Tuesday, November 30, 2010

Mid-American Review reviews Women Up On Blocks



Mid-American Review
Volume XXIX, Number 2
(Reproduced with permission.)

Women Up On Blocks: Stories by Mary Akers. Winston-Salem, North Carolina: Press 53, 2009. 160 pages. $14.00, paper.

The publisher’s note to Mary Akers’ debut collection of short stories describes it as an exploration of “the price women pay when they allow the roles of wife, mother, daughter, or lover to define them.” In each of these thirteen stories, we meet characters who are keenly aware of these limiting boundaries, and through Akers’ deft narrative strokes, we are able to experience their frustration, resignation, reconciliation.

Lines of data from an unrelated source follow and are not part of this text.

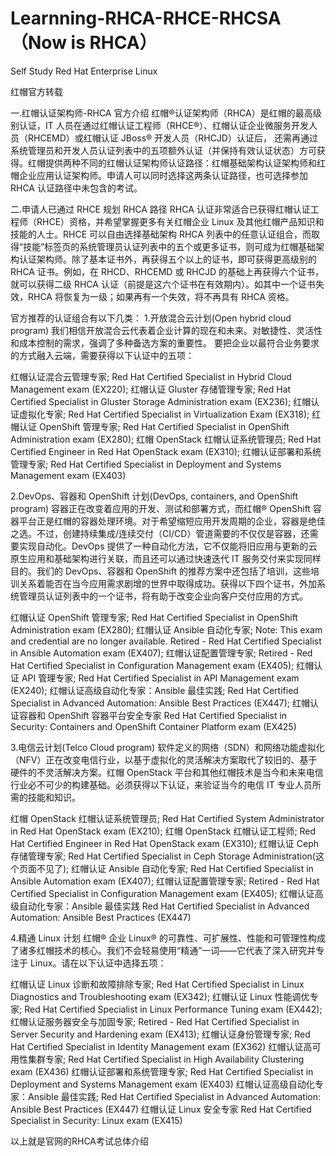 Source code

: # Learnning-RHCA-RHCE-RHCSA（Now is RHCA）
Self Study Red Hat Enterprise Linux

  
红帽官方转载

一.红帽认证架构师-RHCA 官方介绍
红帽®认证架构师（RHCA）是红帽的最高级别认证，IT 人员在通过红帽认证工程师（RHCE®）、红帽认证企业微服务开发人员（RHCEMD）或红帽认证 JBoss® 开发人员（RHCJD）认证后， 还需再通过系统管理员和开发人员认证列表中的五项额外认证（并保持有效认证状态）方可获得。红帽提供两种不同的红帽认证架构师认证路径：红帽基础架构认证架构师和红帽企业应用认证架构师。申请人可以同时选择这两条认证路径，也可选择参加 RHCA 认证路径中未包含的考试。

二.申请人已通过 RHCE 规划 RHCA 路径
RHCA 认证非常适合已获得红帽认证工程师（RHCE）资格，并希望掌握更多有关红帽企业 Linux 及其他红帽产品知识和技能的人士。RHCE 可以自由选择基础架构 RHCA 列表中的任意认证组合，而取得“技能”标签页的系统管理员认证列表中的五个或更多证书，则可成为红帽基础架构认证架构师。除了基本证书外，再获得五个以上的证书，即可获得更高级别的 RHCA 证书。例如，在 RHCD、RHCEMD 或 RHCJD 的基础上再获得六个证书，就可以获得二级 RHCA 认证（前提是这六个证书在有效期内）。如其中一个证书失效，RHCA 将恢复为一级；如果再有一个失效，将不再具有 RHCA 资格。

官方推荐的认证组合有以下几类：
1.开放混合云计划(Open hybrid cloud program)
我们相信开放混合云代表着企业计算的现在和未来。对敏捷性、灵活性和成本控制的需求，强调了多种备选方案的重要性。
要把企业以最符合业务要求的方式融入云端，需要获得以下认证中的五项：
    
  红帽认证混合云管理专家;
  Red Hat Certified Specialist in Hybrid Cloud Management exam (EX220);
  红帽认证 Gluster 存储管理专家;
  Red Hat Certified Specialist in Gluster Storage Administration exam (EX236);
  红帽认证虚拟化专家;
  Red Hat Certified Specialist in Virtualization Exam (EX318);
  红帽认证 OpenShift 管理专家;
  Red Hat Certified Specialist in OpenShift Administration exam (EX280);
  红帽 OpenStack 红帽认证系统管理员;
  Red Hat Certified Engineer in Red Hat OpenStack exam (EX310);
  红帽认证部署和系统管理专家;
  Red Hat Certified Specialist in Deployment and Systems Management exam (EX403)
    
2.DevOps、容器和 OpenShift 计划(DevOps, containers, and OpenShift program)
容器正在改变着应用的开发、测试和部署方式，而红帽® OpenShift 容器平台正是红帽的容器处理环境。对于希望缩短应用开发周期的企业，容器是绝佳之选。不过，创建持续集成/连续交付（CI/CD）管道需要的不仅仅是容器，还需要实现自动化。DevOps 提供了一种自动化方法，它不仅能将旧应用与更新的云原生应用和基础架构进行关联，而且还可以通过快速迭代 IT 服务交付来实现同样目的。我们的 DevOps、容器和 OpenShift 的推荐方案中还包括了培训，这些培训关系着能否在当今应用需求剧增的世界中取得成功。获得以下四个证书，外加系统管理员认证列表中的一个证书，将有助于改变企业向客户交付应用的方式。
    
红帽认证 OpenShift 管理专家;
Red Hat Certified Specialist in OpenShift Administration exam (EX280);
红帽认证 Ansible 自动化专家;
Note: This exam and credential are no longer available.
Retired - Red Hat Certified Specialist in Ansible Automation exam (EX407);
红帽认证配置管理专家;
Retired - Red Hat Certified Specialist in Configuration Management exam (EX405);
红帽认证 API 管理专家;
Red Hat Certified Specialist in API Management exam (EX240);
红帽认证高级自动化专家：Ansible 最佳实践;
Red Hat Certified Specialist in Advanced Automation: Ansible Best Practices (EX447);
红帽认证容器和 OpenShift 容器平台安全专家
Red Hat Certified Specialist in Security: Containers and OpenShift Container Platform exam (EX425)
    
3.电信云计划(Telco Cloud program)
软件定义的网络（SDN）和网络功能虚拟化（NFV）正在改变电信行业，以基于虚拟化的灵活解决方案取代了较旧的、基于硬件的不灵活解决方案。红帽 OpenStack 平台和其他红帽技术是当今和未来电信行业必不可少的构建基础。必须获得以下认证，来验证当今的电信 IT 专业人员所需的技能和知识。
    
红帽 OpenStack 红帽认证系统管理员;
Red Hat Certified System Administrator in Red Hat OpenStack exam (EX210);
红帽 OpenStack 红帽认证工程师;
Red Hat Certified Engineer in Red Hat OpenStack exam (EX310);
红帽认证 Ceph 存储管理专家;
Red Hat Certified Specialist in Ceph Storage Administration(这个页面不见了);
红帽认证 Ansible 自动化专家;
Red Hat Certified Specialist in Ansible Automation exam (EX407);
红帽认证配置管理专家;
Retired - Red Hat Certified Specialist in Configuration Management exam (EX405);
红帽认证高级自动化专家：Ansible 最佳实践
Red Hat Certified Specialist in Advanced Automation: Ansible Best Practices (EX447)
    
4.精通 Linux 计划
红帽® 企业 Linux® 的可靠性、可扩展性、性能和可管理性构成了诸多红帽技术的核心。我们不会轻易使用“精通”一词——它代表了深入研究并专注于 Linux。请在以下认证中选择五项：
    
红帽认证 Linux 诊断和故障排除专家;
Red Hat Certified Specialist in Linux Diagnostics and Troubleshooting exam (EX342);
红帽认证 Linux 性能调优专家;
Red Hat Certified Specialist in Linux Performance Tuning exam (EX442);
红帽认证服务器安全与加固专家;
Retired - Red Hat Certified Specialist in Server Security and Hardening exam (EX413);
红帽认证身份管理专家;
Red Hat Certified Specialist in Identity Management exam (EX362)
红帽认证高可用性集群专家;
Red Hat Certified Specialist in High Availability Clustering exam (EX436)
红帽认证部署和系统管理专家;
Red Hat Certified Specialist in Deployment and Systems Management exam (EX403)
红帽认证高级自动化专家：Ansible 最佳实践;
Red Hat Certified Specialist in Advanced Automation: Ansible Best Practices (EX447)
红帽认证 Linux 安全专家
Red Hat Certified Specialist in Security: Linux exam (EX415)
    
以上就是官网的RHCA考试总体介绍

For some of these characters, their expected roles have been imposed on them by a society that refuses to recognize and validate difference; the narrator of “Mooncalf,” a young woman afflicted by cerebral palsy who dares to dream of happiness in marriage and motherhood is a powerful illustration of this. Other characters have taken on their roles seemingly voluntarily, like the young wife in “Wild, Wild Horses,” who has chosen to give up on an education and a career in order to raise a family. However these stories suggest that there was no true freedom even at that moment of choice, and that these characters have always been stifled by expectations.

“The Rashomon Tree” is interesting because it highlighted for me the idea that I was part of the external world that was judging these women and attempting to put them into neat slots. The two principle characters in this story seem stereotypical—the ditsy hippy and the fundamentalist Christian—and the interactions they have with each other are headed toward expected antagonism. However, by the story’s conclusion, these two women reveal to themselves and to the reader the impossibility of predicting human behavior; though this life lesson did seem a little facile, the story is nevertheless charming, and is narrated through multiple perspectives that emphasize how easy it is to misinterpret one another. By using varies narrative techniques in this story as well as in others in the collection, Akers succeeds in keeping each story distinct and memorable. Her most striking talent is of creating suspense by piling on mundane details that take on a sense of urgency; in the opening story of the collection, “Medusa Song,” we witness a young mother growing increasingly agitated as she does normal household chores. When she puts the baby in the car and decides to drive down to the river in the rain, we follow along, breathless and worried, afraid of what she is capable of.

While these characters attempt to shuffle off societal expectations or at least come to realize how limiting they are, these stories also reveal that this recognition leaves these characters in a place of discomfort or uncertainty; they have had to confront aspects of themselves and others that they did not expect to find. While the metaphor for this uncomfortable self-awareness is perhaps too blatant in the story “Model Home,” which is set in a house that has mostly mirrors for walls, it succeeds in “Animo, Anima, Animus”—in this story, two women with their individual notions of propriety and sexual freedom gaze on each other with pity and revulsion, revealing to what extent they have misunderstood each other and themselves.